“It’s unprecedented,” said Chuck Johnston, a former Walmart executive who is now chief strategy officer at goTRG, a company that helps retailers manage returns. “I’ve never seen the pressure in terms of excess inventory like I see it right now.”
So much of the wreckage and debris from industry ends up in warehouses like this one, located on Interstate 81, just a few exits from the President Biden Highway in Scranton, the president’s hometown.
The giant facility is part of an industrial park that was built on top of an open-pit mine dating back to when this region was a major coal producer. Today, the local economy is home to dozens of e-commerce warehouses that span the hilly landscape like giant spaceships, ferrying goods to population centers in and around New York and Philadelphia.

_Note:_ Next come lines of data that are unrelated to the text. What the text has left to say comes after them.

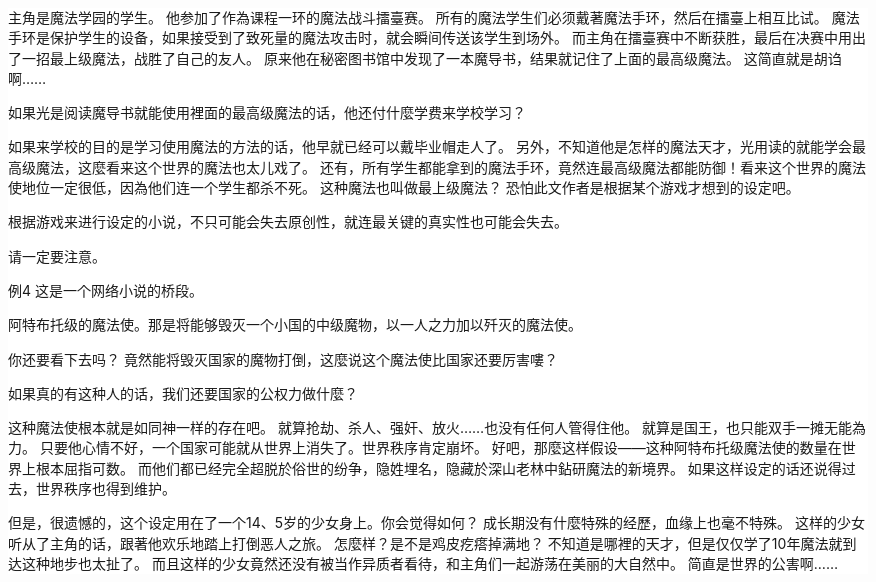 主角是魔法学园的学生。
他参加了作為课程一环的魔法战斗擂臺赛。
所有的魔法学生们必须戴著魔法手环，然后在擂臺上相互比试。
魔法手环是保护学生的设备，如果接受到了致死量的魔法攻击时，就会瞬间传送该学生到场外。
而主角在擂臺赛中不断获胜，最后在决赛中用出了一招最上级魔法，战胜了自己的友人。
原来他在秘密图书馆中发现了一本魔导书，结果就记住了上面的最高级魔法。
这简直就是胡诌啊……

如果光是阅读魔导书就能使用裡面的最高级魔法的话，他还付什麼学费来学校学习？

如果来学校的目的是学习使用魔法的方法的话，他早就已经可以戴毕业帽走人了。
另外，不知道他是怎样的魔法天才，光用读的就能学会最高级魔法，这麼看来这个世界的魔法也太儿戏了。
还有，所有学生都能拿到的魔法手环，竟然连最高级魔法都能防御！看来这个世界的魔法使地位一定很低，因為他们连一个学生都杀不死。
这种魔法也叫做最上级魔法？
恐怕此文作者是根据某个游戏才想到的设定吧。

根据游戏来进行设定的小说，不只可能会失去原创性，就连最关键的真实性也可能会失去。

请一定要注意。

例4
这是一个网络小说的桥段。

阿特布托级的魔法使。那是将能够毁灭一个小国的中级魔物，以一人之力加以歼灭的魔法使。

你还要看下去吗？
竟然能将毁灭国家的魔物打倒，这麼说这个魔法使比国家还要厉害嘍？

如果真的有这种人的话，我们还要国家的公权力做什麼？

这种魔法使根本就是如同神一样的存在吧。
就算抢劫、杀人、强奸、放火……也没有任何人管得住他。
就算是国王，也只能双手一摊无能為力。
只要他心情不好，一个国家可能就从世界上消失了。世界秩序肯定崩坏。
好吧，那麼这样假设——这种阿特布托级魔法使的数量在世界上根本屈指可数。
而他们都已经完全超脱於俗世的纷争，隐姓埋名，隐藏於深山老林中鉆研魔法的新境界。
如果这样设定的话还说得过去，世界秩序也得到维护。

但是，很遗憾的，这个设定用在了一个14、5岁的少女身上。你会觉得如何？
成长期没有什麼特殊的经歷，血缘上也毫不特殊。
这样的少女听从了主角的话，跟著他欢乐地踏上打倒恶人之旅。
怎麼样？是不是鸡皮疙瘩掉满地？
不知道是哪裡的天才，但是仅仅学了10年魔法就到达这种地步也太扯了。
而且这样的少女竟然还没有被当作异质者看待，和主角们一起游荡在美丽的大自然中。
简直是世界的公害啊……

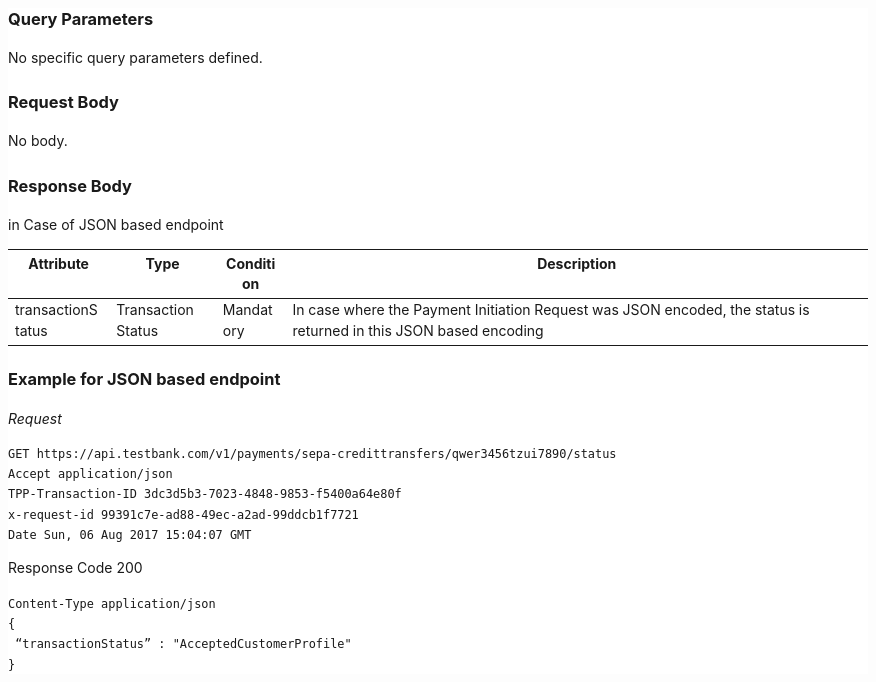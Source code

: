 ### Query Parameters
No specific query parameters defined.

### Request Body
No body.


###  Response Body
in Case of JSON based endpoint

Attribute | Type | Condition | Description |
------- | ---------------- | ---------------- | ----------------
| transactionStatus |  Transaction Status  | Mandatory | In case where the Payment Initiation Request was JSON encoded, the status is returned in this JSON based encoding |


### Example for JSON based endpoint
*Request*

    GET https://api.testbank.com/v1/payments/sepa-credittransfers/qwer3456tzui7890/status
    Accept application/json
    TPP-Transaction-ID 3dc3d5b3-7023-4848-9853-f5400a64e80f
    x-request-id 99391c7e-ad88-49ec-a2ad-99ddcb1f7721
    Date Sun, 06 Aug 2017 15:04:07 GMT
    
Response Code 200
    
    Content-Type application/json
    {
     “transactionStatus” : "AcceptedCustomerProfile"
    }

Liquidity Services, a publicly traded company founded in 1999, decided to open its new facility as close to major Scranton-area e-commerce warehouses as possible, making it easy for retailers to dispense with their unwanted items. and returned.
Even before the inventory glut emerged this spring, returns were a major issue for retailers. The huge increase in e-commerce sales during the pandemic – increasing by more than 40% in 2020 compared to the previous year – has only added to this.
The National Retail Federation and Appriss Retail calculate that more than 10% of returns last year involved fraud, including people wearing clothes and then sending them back or stealing goods from stores and returning them with fake receipts. But more fundamentally, industry analysts say increasing returns reflect consumer expectations that anything can be taken back.